EXERCISE INSTRUCTIONS: Your answer should consist of each line below that contains the string "select".

RECORDS TO USE:
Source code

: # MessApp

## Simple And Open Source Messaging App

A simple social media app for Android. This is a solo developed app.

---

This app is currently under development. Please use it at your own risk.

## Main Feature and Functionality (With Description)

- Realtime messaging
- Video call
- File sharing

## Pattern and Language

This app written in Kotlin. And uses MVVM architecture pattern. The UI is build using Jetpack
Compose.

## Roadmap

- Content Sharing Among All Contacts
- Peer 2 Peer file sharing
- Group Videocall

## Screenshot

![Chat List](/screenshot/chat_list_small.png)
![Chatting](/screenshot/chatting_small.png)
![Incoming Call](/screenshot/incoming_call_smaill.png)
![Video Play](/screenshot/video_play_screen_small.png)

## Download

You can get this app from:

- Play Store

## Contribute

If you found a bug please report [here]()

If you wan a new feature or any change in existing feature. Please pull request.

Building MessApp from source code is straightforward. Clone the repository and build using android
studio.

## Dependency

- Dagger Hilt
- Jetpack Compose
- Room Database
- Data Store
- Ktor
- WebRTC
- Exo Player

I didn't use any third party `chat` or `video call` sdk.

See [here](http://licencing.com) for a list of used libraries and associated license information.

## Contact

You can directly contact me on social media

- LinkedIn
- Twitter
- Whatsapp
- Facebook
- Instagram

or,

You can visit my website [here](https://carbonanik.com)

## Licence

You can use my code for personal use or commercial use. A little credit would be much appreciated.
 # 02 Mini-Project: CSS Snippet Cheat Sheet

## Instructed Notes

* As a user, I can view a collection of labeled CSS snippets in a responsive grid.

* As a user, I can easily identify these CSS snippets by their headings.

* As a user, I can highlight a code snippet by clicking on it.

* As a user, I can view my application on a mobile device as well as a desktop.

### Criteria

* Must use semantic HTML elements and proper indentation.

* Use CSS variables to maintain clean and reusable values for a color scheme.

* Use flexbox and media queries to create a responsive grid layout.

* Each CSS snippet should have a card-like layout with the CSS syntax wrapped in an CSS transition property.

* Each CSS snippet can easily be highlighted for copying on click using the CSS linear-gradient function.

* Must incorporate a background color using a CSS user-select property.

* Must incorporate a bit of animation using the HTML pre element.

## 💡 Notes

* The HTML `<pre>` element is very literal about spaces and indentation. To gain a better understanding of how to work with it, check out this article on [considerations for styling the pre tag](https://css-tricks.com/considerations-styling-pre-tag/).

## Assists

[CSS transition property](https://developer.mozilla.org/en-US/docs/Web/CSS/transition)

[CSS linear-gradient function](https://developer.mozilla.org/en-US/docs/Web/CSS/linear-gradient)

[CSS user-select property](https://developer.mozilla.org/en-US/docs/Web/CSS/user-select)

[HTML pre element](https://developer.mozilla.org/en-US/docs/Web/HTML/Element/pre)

WRITTEN RESPONSE:
* Must incorporate a background color using a CSS user-select property.
[CSS user-select property](https://developer.mozilla.org/en-US/docs/Web/CSS/user-select)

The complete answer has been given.